- Opening Delimiter -
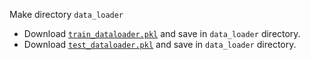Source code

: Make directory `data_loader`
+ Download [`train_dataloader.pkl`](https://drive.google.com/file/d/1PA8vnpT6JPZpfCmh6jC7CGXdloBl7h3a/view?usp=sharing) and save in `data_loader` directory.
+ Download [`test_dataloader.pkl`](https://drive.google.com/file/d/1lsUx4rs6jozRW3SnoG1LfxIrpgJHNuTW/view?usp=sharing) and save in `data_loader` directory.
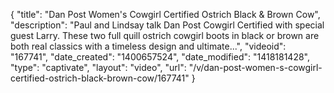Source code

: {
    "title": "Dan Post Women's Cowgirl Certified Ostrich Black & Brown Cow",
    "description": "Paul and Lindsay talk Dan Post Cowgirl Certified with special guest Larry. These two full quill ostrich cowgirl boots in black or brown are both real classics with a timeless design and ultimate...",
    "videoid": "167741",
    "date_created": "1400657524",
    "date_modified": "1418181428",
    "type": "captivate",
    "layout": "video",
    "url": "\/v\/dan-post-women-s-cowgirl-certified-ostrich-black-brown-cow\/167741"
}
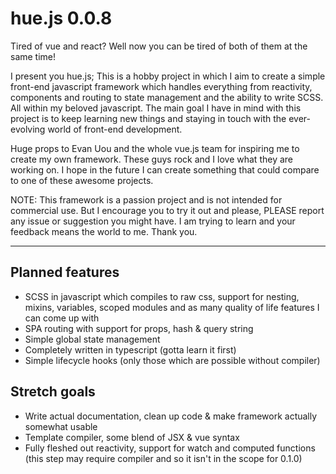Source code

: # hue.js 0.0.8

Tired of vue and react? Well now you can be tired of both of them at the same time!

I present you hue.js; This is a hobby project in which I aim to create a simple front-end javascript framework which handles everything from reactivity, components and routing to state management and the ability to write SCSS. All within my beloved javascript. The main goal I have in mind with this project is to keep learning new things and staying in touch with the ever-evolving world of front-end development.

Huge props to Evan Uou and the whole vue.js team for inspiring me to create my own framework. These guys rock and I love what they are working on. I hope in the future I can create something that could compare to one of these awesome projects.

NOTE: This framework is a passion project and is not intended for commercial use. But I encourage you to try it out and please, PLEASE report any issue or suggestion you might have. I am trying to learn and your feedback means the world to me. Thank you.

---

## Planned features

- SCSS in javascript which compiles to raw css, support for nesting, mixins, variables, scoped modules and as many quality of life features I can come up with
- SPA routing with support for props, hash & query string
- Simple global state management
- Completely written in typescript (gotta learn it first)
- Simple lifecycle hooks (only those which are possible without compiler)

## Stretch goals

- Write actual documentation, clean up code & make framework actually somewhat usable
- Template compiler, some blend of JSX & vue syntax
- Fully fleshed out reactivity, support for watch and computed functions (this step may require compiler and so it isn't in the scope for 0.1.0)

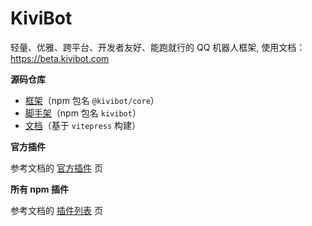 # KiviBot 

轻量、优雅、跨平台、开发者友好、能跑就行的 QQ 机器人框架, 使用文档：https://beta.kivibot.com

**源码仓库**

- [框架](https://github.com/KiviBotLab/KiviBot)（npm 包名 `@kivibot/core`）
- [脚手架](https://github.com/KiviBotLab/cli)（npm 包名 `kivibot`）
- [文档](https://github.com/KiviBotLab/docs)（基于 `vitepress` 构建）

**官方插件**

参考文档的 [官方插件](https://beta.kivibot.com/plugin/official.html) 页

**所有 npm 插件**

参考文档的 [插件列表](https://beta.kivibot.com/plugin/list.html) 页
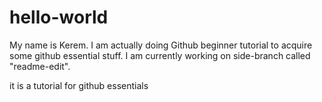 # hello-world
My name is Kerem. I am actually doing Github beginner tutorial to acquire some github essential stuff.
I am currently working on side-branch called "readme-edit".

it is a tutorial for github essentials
- Closing Delimiter -
**TRY IT:**
Search the records for the word "compiler" and return every line that holds it.

**PROBLEM SOLUTION:**
- Simple lifecycle hooks (only those which are possible without compiler)
- Template compiler, some blend of JSX & vue syntax
- Fully fleshed out reactivity, support for watch and computed functions (this step may require compiler and so it isn't in the scope for 0.1.0)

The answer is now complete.